Exercise aim: Without skipping or changing anything, print all the entries.

(Exercise material Opens)

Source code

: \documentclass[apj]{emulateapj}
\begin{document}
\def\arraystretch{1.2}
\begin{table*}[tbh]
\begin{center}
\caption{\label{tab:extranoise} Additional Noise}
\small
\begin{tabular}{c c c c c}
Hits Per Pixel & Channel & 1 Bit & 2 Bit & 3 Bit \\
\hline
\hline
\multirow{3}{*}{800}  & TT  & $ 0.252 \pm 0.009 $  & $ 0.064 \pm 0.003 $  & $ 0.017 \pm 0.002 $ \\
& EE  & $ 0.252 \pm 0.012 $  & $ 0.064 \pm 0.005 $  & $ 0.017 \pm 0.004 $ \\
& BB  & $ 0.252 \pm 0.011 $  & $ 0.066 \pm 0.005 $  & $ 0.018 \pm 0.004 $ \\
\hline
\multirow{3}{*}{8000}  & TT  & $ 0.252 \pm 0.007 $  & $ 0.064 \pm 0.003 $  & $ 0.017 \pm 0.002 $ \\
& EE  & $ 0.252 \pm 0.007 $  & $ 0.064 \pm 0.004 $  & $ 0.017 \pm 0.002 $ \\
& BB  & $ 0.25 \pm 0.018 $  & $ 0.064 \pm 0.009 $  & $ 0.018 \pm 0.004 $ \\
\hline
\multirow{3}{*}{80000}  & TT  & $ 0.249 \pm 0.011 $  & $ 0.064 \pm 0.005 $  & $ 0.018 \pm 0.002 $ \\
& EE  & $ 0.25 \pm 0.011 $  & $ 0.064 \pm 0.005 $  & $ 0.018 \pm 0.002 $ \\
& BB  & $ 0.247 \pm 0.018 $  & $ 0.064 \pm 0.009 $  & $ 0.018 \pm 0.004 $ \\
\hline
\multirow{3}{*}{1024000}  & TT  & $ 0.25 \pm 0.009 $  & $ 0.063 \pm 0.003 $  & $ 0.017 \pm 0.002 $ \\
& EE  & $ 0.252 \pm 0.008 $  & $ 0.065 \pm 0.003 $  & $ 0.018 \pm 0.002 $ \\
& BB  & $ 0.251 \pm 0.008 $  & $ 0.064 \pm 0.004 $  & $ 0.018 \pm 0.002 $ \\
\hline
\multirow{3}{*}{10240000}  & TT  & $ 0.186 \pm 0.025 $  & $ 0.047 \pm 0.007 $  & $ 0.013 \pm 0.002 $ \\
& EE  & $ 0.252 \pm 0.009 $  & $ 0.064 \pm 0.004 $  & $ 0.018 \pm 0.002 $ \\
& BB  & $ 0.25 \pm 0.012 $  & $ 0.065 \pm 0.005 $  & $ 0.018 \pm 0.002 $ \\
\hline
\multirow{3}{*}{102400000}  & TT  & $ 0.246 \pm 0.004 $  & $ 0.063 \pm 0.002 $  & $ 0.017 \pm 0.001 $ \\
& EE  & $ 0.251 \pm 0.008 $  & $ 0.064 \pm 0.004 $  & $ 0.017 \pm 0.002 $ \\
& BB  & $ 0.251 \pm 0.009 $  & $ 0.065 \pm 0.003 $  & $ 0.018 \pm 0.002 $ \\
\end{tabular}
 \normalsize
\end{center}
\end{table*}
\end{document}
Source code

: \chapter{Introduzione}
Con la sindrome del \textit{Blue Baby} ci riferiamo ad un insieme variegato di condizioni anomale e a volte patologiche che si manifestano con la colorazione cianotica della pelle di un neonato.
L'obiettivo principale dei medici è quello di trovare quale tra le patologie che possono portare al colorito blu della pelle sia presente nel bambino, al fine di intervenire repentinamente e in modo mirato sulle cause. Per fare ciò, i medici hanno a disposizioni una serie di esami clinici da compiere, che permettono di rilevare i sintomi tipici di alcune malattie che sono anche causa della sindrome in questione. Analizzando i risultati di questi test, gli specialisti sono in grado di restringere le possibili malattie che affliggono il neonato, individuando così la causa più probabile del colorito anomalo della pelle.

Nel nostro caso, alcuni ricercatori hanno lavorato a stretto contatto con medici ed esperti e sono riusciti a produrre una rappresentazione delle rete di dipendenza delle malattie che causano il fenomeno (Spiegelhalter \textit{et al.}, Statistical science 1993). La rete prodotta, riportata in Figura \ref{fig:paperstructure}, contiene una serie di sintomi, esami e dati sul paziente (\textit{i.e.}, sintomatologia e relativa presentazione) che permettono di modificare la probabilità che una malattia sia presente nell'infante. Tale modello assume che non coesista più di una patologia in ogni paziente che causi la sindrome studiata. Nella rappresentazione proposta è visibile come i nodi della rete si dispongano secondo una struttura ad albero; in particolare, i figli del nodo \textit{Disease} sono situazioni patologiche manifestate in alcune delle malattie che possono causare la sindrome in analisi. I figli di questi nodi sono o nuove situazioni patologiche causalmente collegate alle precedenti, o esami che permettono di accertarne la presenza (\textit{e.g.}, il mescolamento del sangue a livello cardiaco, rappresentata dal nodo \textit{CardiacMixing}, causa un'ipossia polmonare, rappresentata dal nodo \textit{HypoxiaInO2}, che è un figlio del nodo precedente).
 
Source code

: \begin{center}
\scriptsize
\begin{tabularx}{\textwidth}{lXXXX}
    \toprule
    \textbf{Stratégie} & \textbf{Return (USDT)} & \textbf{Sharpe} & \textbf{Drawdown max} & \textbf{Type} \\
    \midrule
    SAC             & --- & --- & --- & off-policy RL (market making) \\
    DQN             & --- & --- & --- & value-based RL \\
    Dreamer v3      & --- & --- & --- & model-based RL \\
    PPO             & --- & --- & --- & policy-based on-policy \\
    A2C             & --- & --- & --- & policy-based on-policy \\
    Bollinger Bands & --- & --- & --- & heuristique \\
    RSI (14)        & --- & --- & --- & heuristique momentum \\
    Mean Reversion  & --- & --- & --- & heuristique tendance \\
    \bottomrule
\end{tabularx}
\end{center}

(Exercise material Closes)

Solution to this problem:
Source code

: \documentclass[apj]{emulateapj}
\begin{document}
\def\arraystretch{1.2}
\begin{table*}[tbh]
\begin{center}
\caption{\label{tab:extranoise} Additional Noise}
\small
\begin{tabular}{c c c c c}
Hits Per Pixel & Channel & 1 Bit & 2 Bit & 3 Bit \\
\hline
\hline
\multirow{3}{*}{800}  & TT  & $ 0.252 \pm 0.009 $  & $ 0.064 \pm 0.003 $  & $ 0.017 \pm 0.002 $ \\
& EE  & $ 0.252 \pm 0.012 $  & $ 0.064 \pm 0.005 $  & $ 0.017 \pm 0.004 $ \\
& BB  & $ 0.252 \pm 0.011 $  & $ 0.066 \pm 0.005 $  & $ 0.018 \pm 0.004 $ \\
\hline
\multirow{3}{*}{8000}  & TT  & $ 0.252 \pm 0.007 $  & $ 0.064 \pm 0.003 $  & $ 0.017 \pm 0.002 $ \\
& EE  & $ 0.252 \pm 0.007 $  & $ 0.064 \pm 0.004 $  & $ 0.017 \pm 0.002 $ \\
& BB  & $ 0.25 \pm 0.018 $  & $ 0.064 \pm 0.009 $  & $ 0.018 \pm 0.004 $ \\
\hline
\multirow{3}{*}{80000}  & TT  & $ 0.249 \pm 0.011 $  & $ 0.064 \pm 0.005 $  & $ 0.018 \pm 0.002 $ \\
& EE  & $ 0.25 \pm 0.011 $  & $ 0.064 \pm 0.005 $  & $ 0.018 \pm 0.002 $ \\
& BB  & $ 0.247 \pm 0.018 $  & $ 0.064 \pm 0.009 $  & $ 0.018 \pm 0.004 $ \\
\hline
\multirow{3}{*}{1024000}  & TT  & $ 0.25 \pm 0.009 $  & $ 0.063 \pm 0.003 $  & $ 0.017 \pm 0.002 $ \\
& EE  & $ 0.252 \pm 0.008 $  & $ 0.065 \pm 0.003 $  & $ 0.018 \pm 0.002 $ \\
& BB  & $ 0.251 \pm 0.008 $  & $ 0.064 \pm 0.004 $  & $ 0.018 \pm 0.002 $ \\
\hline
\multirow{3}{*}{10240000}  & TT  & $ 0.186 \pm 0.025 $  & $ 0.047 \pm 0.007 $  & $ 0.013 \pm 0.002 $ \\
& EE  & $ 0.252 \pm 0.009 $  & $ 0.064 \pm 0.004 $  & $ 0.018 \pm 0.002 $ \\
& BB  & $ 0.25 \pm 0.012 $  & $ 0.065 \pm 0.005 $  & $ 0.018 \pm 0.002 $ \\
\hline
\multirow{3}{*}{102400000}  & TT  & $ 0.246 \pm 0.004 $  & $ 0.063 \pm 0.002 $  & $ 0.017 \pm 0.001 $ \\
& EE  & $ 0.251 \pm 0.008 $  & $ 0.064 \pm 0.004 $  & $ 0.017 \pm 0.002 $ \\
& BB  & $ 0.251 \pm 0.009 $  & $ 0.065 \pm 0.003 $  & $ 0.018 \pm 0.002 $ \\
\end{tabular}
 \normalsize
\end{center}
\end{table*}
\end{document}
Source code

: \chapter{Introduzione}
Con la sindrome del \textit{Blue Baby} ci riferiamo ad un insieme variegato di condizioni anomale e a volte patologiche che si manifestano con la colorazione cianotica della pelle di un neonato.
L'obiettivo principale dei medici è quello di trovare quale tra le patologie che possono portare al colorito blu della pelle sia presente nel bambino, al fine di intervenire repentinamente e in modo mirato sulle cause. Per fare ciò, i medici hanno a disposizioni una serie di esami clinici da compiere, che permettono di rilevare i sintomi tipici di alcune malattie che sono anche causa della sindrome in questione. Analizzando i risultati di questi test, gli specialisti sono in grado di restringere le possibili malattie che affliggono il neonato, individuando così la causa più probabile del colorito anomalo della pelle.

Nel nostro caso, alcuni ricercatori hanno lavorato a stretto contatto con medici ed esperti e sono riusciti a produrre una rappresentazione delle rete di dipendenza delle malattie che causano il fenomeno (Spiegelhalter \textit{et al.}, Statistical science 1993). La rete prodotta, riportata in Figura \ref{fig:paperstructure}, contiene una serie di sintomi, esami e dati sul paziente (\textit{i.e.}, sintomatologia e relativa presentazione) che permettono di modificare la probabilità che una malattia sia presente nell'infante. Tale modello assume che non coesista più di una patologia in ogni paziente che causi la sindrome studiata. Nella rappresentazione proposta è visibile come i nodi della rete si dispongano secondo una struttura ad albero; in particolare, i figli del nodo \textit{Disease} sono situazioni patologiche manifestate in alcune delle malattie che possono causare la sindrome in analisi. I figli di questi nodi sono o nuove situazioni patologiche causalmente collegate alle precedenti, o esami che permettono di accertarne la presenza (\textit{e.g.}, il mescolamento del sangue a livello cardiaco, rappresentata dal nodo \textit{CardiacMixing}, causa un'ipossia polmonare, rappresentata dal nodo \textit{HypoxiaInO2}, che è un figlio del nodo precedente).
 
Source code

: \begin{center}
\scriptsize
\begin{tabularx}{\textwidth}{lXXXX}
    \toprule
    \textbf{Stratégie} & \textbf{Return (USDT)} & \textbf{Sharpe} & \textbf{Drawdown max} & \textbf{Type} \\
    \midrule
    SAC             & --- & --- & --- & off-policy RL (market making) \\
    DQN             & --- & --- & --- & value-based RL \\
    Dreamer v3      & --- & --- & --- & model-based RL \\
    PPO             & --- & --- & --- & policy-based on-policy \\
    A2C             & --- & --- & --- & policy-based on-policy \\
    Bollinger Bands & --- & --- & --- & heuristique \\
    RSI (14)        & --- & --- & --- & heuristique momentum \\
    Mean Reversion  & --- & --- & --- & heuristique tendance \\
    \bottomrule
\end{tabularx}
\end{center}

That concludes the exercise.